The South Carolina Penitentiary and the Roots of the Carceral State
A companion work, “Race and Pardons in a Hybrid Authoritarian Legal Order,” explores white Democrats’ puzzling decisions to pardon Black prisoners after Reconstruction when their unfree labor was integral to the state and economy. I argue that a hybrid authoritarian state was hamstrung by its attempts to adapt racial hierarchy, preserve patriarchy, and modernize racial capitalism, which state actors only temporarily reconciled through pardons. For APD and sociolegal scholars, my work shows how authoritarian states are rarely unitary but more often hybrid patchworks that law holds together.
Race and Pardons in a Hybrid Authoritarian Legal Order
A final companion project will take a bottom-up approach to the usage of pardon petitions by Black citizens and prisoners during the collapse of Reconstruction. I argue Black citizens strategically appealed to elites in a hybrid authoritarian legal order by blending the language of law and rights with paternalist ideas of reform and respectability, ideals of justice and proportionality, patriarchal familial ideals, and economic concerns about dependence. For legal mobilization scholars, my reading of pardon petitions shows how Black citizens strategically mobilized law and legal conventions within that order.
Legal Mobilization Under Hybrid Authoritarian Rule
Contemporaneously, I am interested in repressive lawmaking in response to social movements, particularly the recent surge in anti-protest legislation as a site of carceral state-building. I have begun to assemble a database of anti-protest bills and laws introduced since Black Lives Matter activists have begun their campaigns for prison reform and abolition. Leveraging concepts from my prior work, I examine how punitive lawmaking is structured by longstanding ideas of Black criminality, an ideology of white ignorance, and an economy of racial violence that seeks to reconcile its overlapping and diverging commitments to hierarchy and capital.
Anti-Protest Legislation and Carceral State-Building
Building on my prior scholarship on Hannah Arendt and James Baldwin, a second book will explore the role of love in the political thought of James Baldwin including his essays, fiction, and archives.

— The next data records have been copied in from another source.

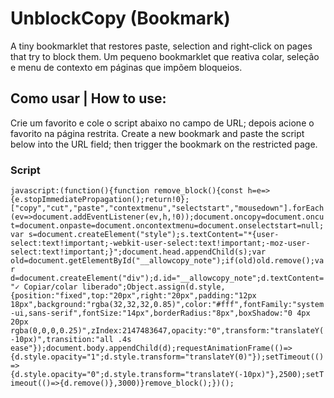 # UnblockCopy (Bookmark)
A tiny bookmarklet that restores paste, selection and right‑click on pages that try to block them.
Um pequeno bookmarklet que reativa colar, seleção e menu de contexto em páginas que impõem bloqueios.

## Como usar | How to use:
Crie um favorito e cole o script abaixo no campo de URL; depois acione o favorito na página restrita.
Create a new bookmark and paste the script below into the URL field; then trigger the bookmark on the restricted page.

### Script
``` javascript:(function(){function remove_block(){const h=e=>{e.stopImmediatePropagation();return!0};["copy","cut","paste","contextmenu","selectstart","mousedown"].forEach(ev=>document.addEventListener(ev,h,!0));document.oncopy=document.oncut=document.onpaste=document.oncontextmenu=document.onselectstart=null;var s=document.createElement("style");s.textContent="*{user-select:text!important;-webkit-user-select:text!important;-moz-user-select:text!important;}";document.head.appendChild(s);var old=document.getElementById("__allowcopy_note");if(old)old.remove();var d=document.createElement("div");d.id="__allowcopy_note";d.textContent="✓ Copiar/colar liberado";Object.assign(d.style,{position:"fixed",top:"20px",right:"20px",padding:"12px 18px",background:"rgba(32,32,32,0.85)",color:"#fff",fontFamily:"system-ui,sans-serif",fontSize:"14px",borderRadius:"8px",boxShadow:"0 4px 20px rgba(0,0,0,0.25)",zIndex:2147483647,opacity:"0",transform:"translateY(-10px)",transition:"all .4s ease"});document.body.appendChild(d);requestAnimationFrame(()=>{d.style.opacity="1";d.style.transform="translateY(0)"});setTimeout(()=>{d.style.opacity="0";d.style.transform="translateY(-10px)"},2500);setTimeout(()=>{d.remove()},3000)}remove_block();})(); ```
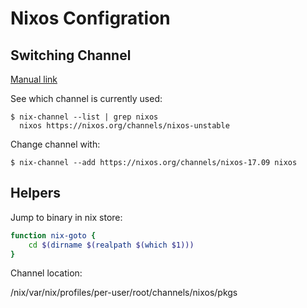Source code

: # Nixos Configration


## Switching Channel

[Manual link](https://nixos.org/nixos/manual/#sec-upgrading)

See which channel is currently used:

    $ nix-channel --list | grep nixos
      nixos https://nixos.org/channels/nixos-unstable

Change channel with:

    $ nix-channel --add https://nixos.org/channels/nixos-17.09 nixos


## Helpers

Jump to binary in nix store:

```bash
function nix-goto {
    cd $(dirname $(realpath $(which $1)))
}

```


Channel location:

/nix/var/nix/profiles/per-user/root/channels/nixos/pkgs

While theorists often focus on his critical and normative preoccupation with American democracy, I am drawn to the global dimensions of Baldwin’s biography and political thought. Baldwin, who spent much of his life abroad in France, Switzerland, West Africa, and Turkey, increasingly viewed white supremacy in the U.S. as interconnected with global processes of imperialism and settler colonialism. Likewise, he recognized the ways that the meaning of Blackness—and the violence that attends it—was specific to nations while traversing their borders. Baldwin often diagnoses these processes as a problem of ‘lovelessness’ yet scholarship is typically restricted to the U.S. context. Moreover, Baldwin’s normative project—which I take to be grounded in ‘the key to life,’ love—is an undertaking with global, structural implications that remain underspecified.
In the meantime, I have begun to explore these new ideas in “Love in the Shadow of Racial Capitalism,” forthcoming in The Routledge Companion to James Baldwin, wherein I show how routinizing scarcity, deprivation, and violence creates dehumanizing relations that delimit our capacity for—and opportunity to—love. In contrast to love, which forces us to confront ourselves, I argue that racial capitalism teaches us to evade ourselves by confusing material security with self-realization. Against this loveless system of racialized economic domination, I maintain that love is a fraught-but-revolutionary antidote to racial capitalism.